Also please respond to JC:

Of course I know about the circle, I just find it very difficult to see. It's not enough visual indication of where you are, to me. When you dash around, that's fine. When you're jumping or attacking things become very visually indistinct. And sure, I'll respond to Viewtiful, he did take the time to read my post after all.

Big post, but not a lot of content, sadly

Considering your entire post boils down to 'play better' I could really say the same to you.

I mean right off the bat, this is just...wrong. Like, I don't mean to be rude here, but this is flat-out incorrect. Its actually quite plausible to see where your leader is and know where your position is. That's why there's a glowing circle underneath, that's why the weapon of your choice is always over his head, that's why when you're running you're always at the front and the crowd funnels away from you. Even when jumping in chaotic scenes, the bright circle under your leader will tell you where he's gonna land.

We simply disagree on this. I don't think the game does enough to help you visually position your character in 3D space. You're tiny, so you need visual cues to show where you are. When you have a big weapon out it tends to be obvious. When you're just moving around dodging attacks or jumping then it's a problem. If we disagree, we disagree. This is the part that most bothers me about the game, I can't just handwave it.
[/QUOTE]

Have you ever played the game Viewtiful Joe? In Viewtiful Joe, you collect film canisters scattered around the level to increase your default special meter, which in turn allows you to use fancier moves for longer duration of time. If there wasn't a restriction, you can just use the powers all the time, non-stop, without any strategic thought whatsoever. What this system does is A) it gives you collectibles that you always want to pick up and B) forces use to intelligently use your superpowers. Playing Wonderful 101 is like managing a business; you have to be mindful of all your employees, be wary of competitors on the field, careful not to waste your allotted budget on frivolous expenses. Its a lot to keep up with, but hey, that's why they aren't a lot of business managers! Be when you understand how it works and have all the systems working in harmony with each other, its quite satisfying.

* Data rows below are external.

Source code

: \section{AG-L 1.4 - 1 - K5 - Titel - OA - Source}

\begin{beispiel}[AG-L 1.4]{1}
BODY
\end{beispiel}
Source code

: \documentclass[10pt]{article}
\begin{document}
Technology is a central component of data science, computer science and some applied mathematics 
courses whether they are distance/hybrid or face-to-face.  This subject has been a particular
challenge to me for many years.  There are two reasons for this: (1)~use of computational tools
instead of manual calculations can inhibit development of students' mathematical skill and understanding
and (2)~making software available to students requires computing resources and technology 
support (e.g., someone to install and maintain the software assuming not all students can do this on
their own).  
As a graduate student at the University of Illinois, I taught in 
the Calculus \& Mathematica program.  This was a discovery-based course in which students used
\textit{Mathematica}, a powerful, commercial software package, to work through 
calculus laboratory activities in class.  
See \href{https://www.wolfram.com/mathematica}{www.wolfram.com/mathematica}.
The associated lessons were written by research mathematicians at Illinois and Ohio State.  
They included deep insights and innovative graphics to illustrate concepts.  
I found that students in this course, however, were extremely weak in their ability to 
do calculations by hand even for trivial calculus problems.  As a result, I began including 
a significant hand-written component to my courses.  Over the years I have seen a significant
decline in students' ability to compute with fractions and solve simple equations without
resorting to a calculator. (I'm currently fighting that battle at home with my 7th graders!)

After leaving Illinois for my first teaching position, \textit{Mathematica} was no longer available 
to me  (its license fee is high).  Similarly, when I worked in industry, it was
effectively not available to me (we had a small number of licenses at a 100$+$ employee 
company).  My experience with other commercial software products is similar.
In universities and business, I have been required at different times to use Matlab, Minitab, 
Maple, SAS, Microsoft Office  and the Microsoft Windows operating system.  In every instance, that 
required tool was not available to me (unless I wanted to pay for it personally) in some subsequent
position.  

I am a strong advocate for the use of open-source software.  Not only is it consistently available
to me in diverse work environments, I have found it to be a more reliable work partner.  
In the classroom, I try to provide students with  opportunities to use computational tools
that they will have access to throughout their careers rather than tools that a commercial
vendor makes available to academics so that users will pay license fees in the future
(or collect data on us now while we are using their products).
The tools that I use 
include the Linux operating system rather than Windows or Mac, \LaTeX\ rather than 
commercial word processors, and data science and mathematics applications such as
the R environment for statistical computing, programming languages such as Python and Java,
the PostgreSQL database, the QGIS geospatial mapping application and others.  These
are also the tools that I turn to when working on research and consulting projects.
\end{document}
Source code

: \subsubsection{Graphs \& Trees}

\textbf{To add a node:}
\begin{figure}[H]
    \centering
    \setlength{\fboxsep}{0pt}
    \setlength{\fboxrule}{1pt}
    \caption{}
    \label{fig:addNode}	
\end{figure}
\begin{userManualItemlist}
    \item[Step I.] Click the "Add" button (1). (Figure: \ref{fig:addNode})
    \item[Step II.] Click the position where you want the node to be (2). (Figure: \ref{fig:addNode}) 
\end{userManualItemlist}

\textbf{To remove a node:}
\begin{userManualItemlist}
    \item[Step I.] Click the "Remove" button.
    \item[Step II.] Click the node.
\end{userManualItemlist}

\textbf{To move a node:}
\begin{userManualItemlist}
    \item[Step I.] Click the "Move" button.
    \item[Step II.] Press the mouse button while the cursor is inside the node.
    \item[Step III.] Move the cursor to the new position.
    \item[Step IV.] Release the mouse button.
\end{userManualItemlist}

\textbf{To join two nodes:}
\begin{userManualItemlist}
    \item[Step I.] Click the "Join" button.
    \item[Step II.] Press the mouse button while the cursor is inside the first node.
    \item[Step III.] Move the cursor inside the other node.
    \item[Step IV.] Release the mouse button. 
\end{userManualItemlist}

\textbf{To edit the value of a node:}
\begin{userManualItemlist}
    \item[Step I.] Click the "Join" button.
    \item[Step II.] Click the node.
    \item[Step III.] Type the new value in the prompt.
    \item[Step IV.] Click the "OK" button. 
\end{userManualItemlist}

I played Viewtiful Joe, loved it and beat it on all but the hardest difficulty. Great game. Incredible game. I get that it's the same system but the battery system in W101 is tied to everything, even basic attacks and blocks. Not being able to access those when you're getting pounded and having to wait quite a long time is overly punitive game design, imo, and is frustrating and anti-fun.

Its a unique form of punishment for getting hit, appropriate to a game about collecting a 101 heroes. You performed poorly, a poor thing has happen to you, do better. Don't get hit so often. Take a second to learn the enemy's moves, their patterns, test out your abilities, experiment with those various systems.

I agree that it's appropriate. When you see all those little guys go flying, it certainly reinforces the idea that you are playing as all 100 of them. It's just such a frustrating system. Each hit wastes seconds and seconds of your time. No other action game does this. And your exhortations to 'do better' are silly... what do you think the average player is doing, NOT trying to do better? You think people want to be hit, or are just button mashing through the game? Everyone gets hit once in a while - this mechanic applies to everyone who plays, so 'get better' is no defence of it. I just happen to think that this particular method of punishment is over the top in the amount of time wasted and frustration caused.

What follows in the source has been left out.